Saved entries
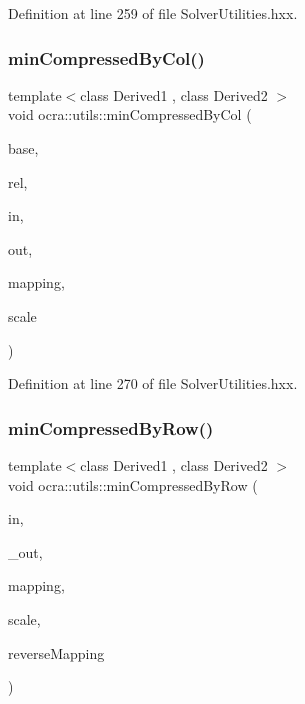 Definition at line 259 of file Solver\+Utilities.\+hxx.

\hypertarget{namespaceocra_1_1utils_aa4b4cd7a5d18ae426d5aa2fb46d20902}{}\label{namespaceocra_1_1utils_aa4b4cd7a5d18ae426d5aa2fb46d20902} 
\subsubsection{\texorpdfstring{min\+Compressed\+By\+Col()}{minCompressedByCol()}\hspace{0.1cm}{\footnotesize\ttfamily [2/2]}}
{\footnotesize\ttfamily template$<$class Derived1 , class Derived2 $>$ \\
void ocra\+::utils\+::min\+Compressed\+By\+Col (\begin{DoxyParamCaption}\item[{const \hyperlink{classocra_1_1Variable}{Variable} \&}]{base,  }\item[{const \hyperlink{classocra_1_1Variable}{Variable} \&}]{rel,  }\item[{const Matrix\+Base$<$ Derived1 $>$ \&}]{in,  }\item[{Matrix\+Base$<$ Derived2 $>$ const \&}]{out,  }\item[{std\+::vector$<$ int $>$ \&}]{mapping,  }\item[{double}]{scale }\end{DoxyParamCaption})\hspace{0.3cm}{\ttfamily [inline]}}



Definition at line 270 of file Solver\+Utilities.\+hxx.

\hypertarget{namespaceocra_1_1utils_ae8dc2eb14db238a75ea0a8bf499e4902}{}\label{namespaceocra_1_1utils_ae8dc2eb14db238a75ea0a8bf499e4902} 
\subsubsection{\texorpdfstring{min\+Compressed\+By\+Row()}{minCompressedByRow()}\hspace{0.1cm}{\footnotesize\ttfamily [1/2]}}
{\footnotesize\ttfamily template$<$class Derived1 , class Derived2 $>$ \\
void ocra\+::utils\+::min\+Compressed\+By\+Row (\begin{DoxyParamCaption}\item[{const Matrix\+Base$<$ Derived1 $>$ \&}]{in,  }\item[{Matrix\+Base$<$ Derived2 $>$ const \&}]{\+\_\+out,  }\item[{const std\+::vector$<$ int $>$ \&}]{mapping,  }\item[{double}]{scale,  }\item[{bool}]{reverse\+Mapping }\end{DoxyParamCaption})\hspace{0.3cm}{\ttfamily [inline]}}



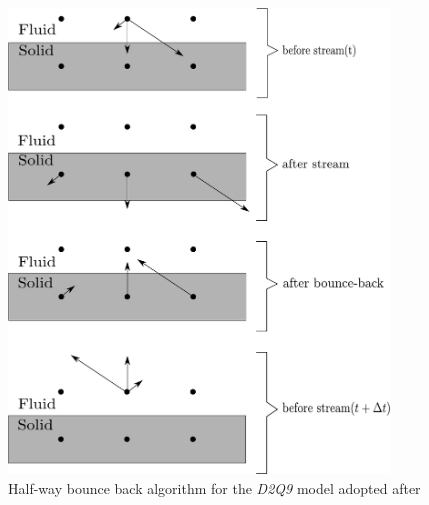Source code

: \begin{figure}[htbp]
\centering
\includegraphics[width=0.9\textwidth]{bounce}
\caption[Half-way bounce back algorithm for the \textit{D2Q9} model ]{Half-way bounce back algorithm for the \textit{D2Q9} model adopted after \citet{Sukop2006}}
\label{fig:bounce}
\end{figure}

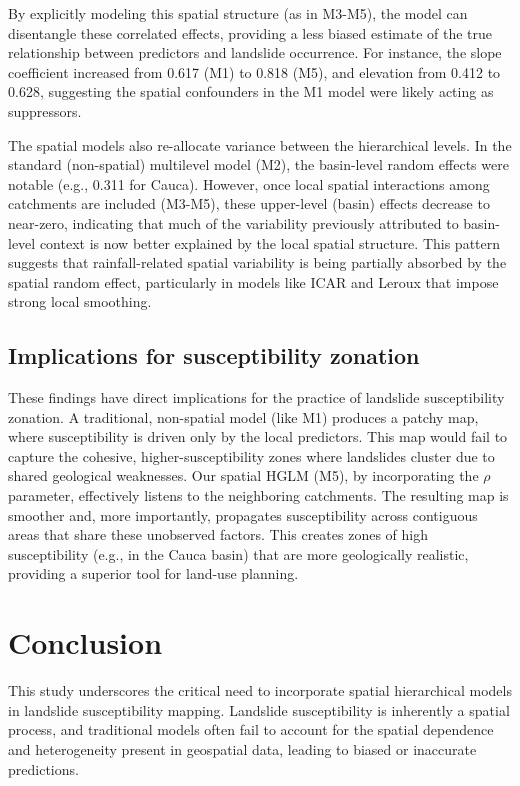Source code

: \documentclass[journal abbreviation, manuscript]{copernicus}
\begin{document}
By explicitly modeling this spatial structure (as in M3-M5), the model can disentangle these correlated effects, providing a less biased estimate of the true relationship between predictors and landslide occurrence. For instance, the slope coefficient increased from 0.617 (M1) to 0.818 (M5), and elevation from 0.412 to 0.628, suggesting the spatial confounders in the M1 model were likely acting as suppressors.

The spatial models also re-allocate variance between the hierarchical levels. In the standard (non-spatial) multilevel model (M2), the basin-level random effects were notable (e.g., 0.311 for Cauca). However, once local spatial interactions among catchments are included (M3-M5), these upper-level (basin) effects decrease to near-zero, indicating that much of the variability previously attributed to basin-level context is now better explained by the local spatial structure. This pattern suggests that rainfall-related spatial variability is being partially absorbed by the spatial random effect, particularly in models like ICAR and Leroux that impose strong local smoothing.

\subsection{Implications for susceptibility zonation}\label{subsec53}

These findings have direct implications for the practice of landslide susceptibility zonation. A traditional, non-spatial model (like M1) produces a patchy map, where susceptibility is driven only by the local predictors. This map would fail to capture the cohesive, higher-susceptibility zones where landslides cluster due to shared geological weaknesses. Our spatial HGLM (M5), by incorporating the $\rho$ parameter, effectively listens to the neighboring catchments. The resulting map is smoother and, more importantly, propagates susceptibility across contiguous areas that share these unobserved factors. This creates zones of high susceptibility (e.g., in the Cauca basin) that are more geologically realistic, providing a superior tool for land-use planning.

\section{Conclusion}\label{sec6}

This study underscores the critical need to incorporate spatial hierarchical models in landslide susceptibility mapping. Landslide susceptibility is inherently a spatial process, and traditional models often fail to account for the spatial dependence and heterogeneity present in geospatial data, leading to biased or inaccurate predictions.
\end{document}
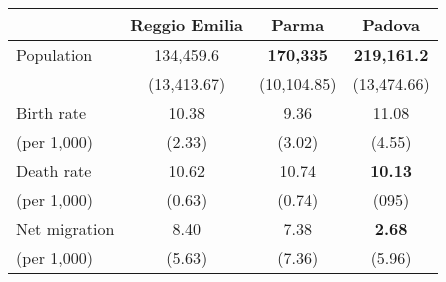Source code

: \begin{tabular}{l c c c}
\toprule
&	Reggio Emilia & Parma & Padova \\
\midrule
Population	& 134,459.6 &   \textbf{170,335} &  \textbf{219,161.2}   \\
			& (13,413.67) & (10,104.85)& (13,474.66)   \\
Birth rate & 		10.38 &9.36  & 	11.08 \\
	(per 1,000)	&		(2.33) & (3.02) & (4.55) \\
Death rate &  10.62 &  10.74 & \textbf{10.13} \\
	(per 1,000)	& (0.63) & (0.74) & (095) \\
Net migration & 8.40 &  7.38 & \textbf{2.68} \\
	(per 1,000)		& (5.63) & (7.36) & (5.96) \\
\bottomrule
\end{tabular}

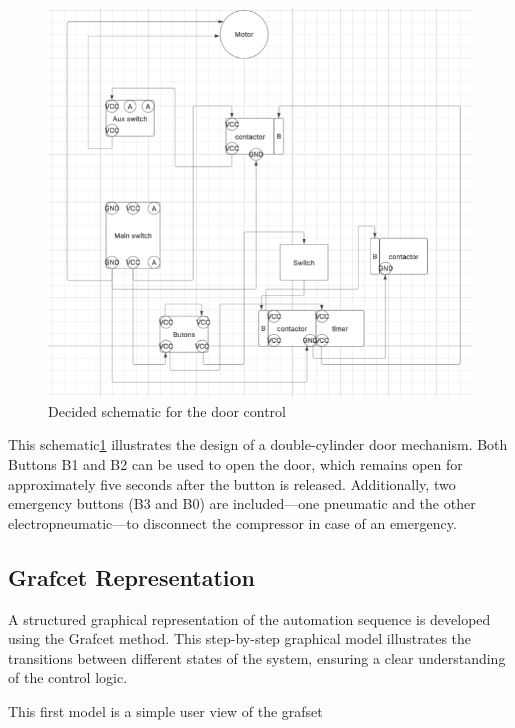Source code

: \begin{figure}[H]
    \includegraphics[width=16cm]{Images/Q2/eletrical_circuit.png}
    \centering
    \caption{Decided schematic for the door control}
    \label{fig:eletrical_circuit}
\end{figure}


This schematic\ref{fig:eletrical_circuit} illustrates the design of a double-cylinder door mechanism. Both Buttons B1 and B2 
can be used to open the door, which remains open for approximately five seconds after the button is 
released. Additionally, two emergency buttons (B3 and B0) are included—one pneumatic and the other 
electropneumatic—to disconnect the compressor in case of an emergency.

\subsection{Grafcet Representation} \label{sec:Grafcet_Representation}

A structured graphical representation of the automation sequence is developed using the 
Grafcet method. This step-by-step graphical model illustrates the transitions between 
different states of the system, ensuring a clear understanding of the control logic.

This first model is a simple user view of the grafset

• [What you have to do] Nothing but an exact copy belongs in the answer: the lines from the top of the records through the line containing "Definition at line 270", minus the pictures.

• [Output]
 Definition at line 259 of file Solver\+Utilities.\+hxx.

\hypertarget{namespaceocra_1_1utils_aa4b4cd7a5d18ae426d5aa2fb46d20902}{}\label{namespaceocra_1_1utils_aa4b4cd7a5d18ae426d5aa2fb46d20902} 
\subsubsection{\texorpdfstring{min\+Compressed\+By\+Col()}{minCompressedByCol()}\hspace{0.1cm}{\footnotesize\ttfamily [2/2]}}
{\footnotesize\ttfamily template$<$class Derived1 , class Derived2 $>$ \\
void ocra\+::utils\+::min\+Compressed\+By\+Col (\begin{DoxyParamCaption}\item[{const \hyperlink{classocra_1_1Variable}{Variable} \&}]{base,  }\item[{const \hyperlink{classocra_1_1Variable}{Variable} \&}]{rel,  }\item[{const Matrix\+Base$<$ Derived1 $>$ \&}]{in,  }\item[{Matrix\+Base$<$ Derived2 $>$ const \&}]{out,  }\item[{std\+::vector$<$ int $>$ \&}]{mapping,  }\item[{double}]{scale }\end{DoxyParamCaption})\hspace{0.3cm}{\ttfamily [inline]}}



Definition at line 270 of file Solver\+Utilities.\+hxx.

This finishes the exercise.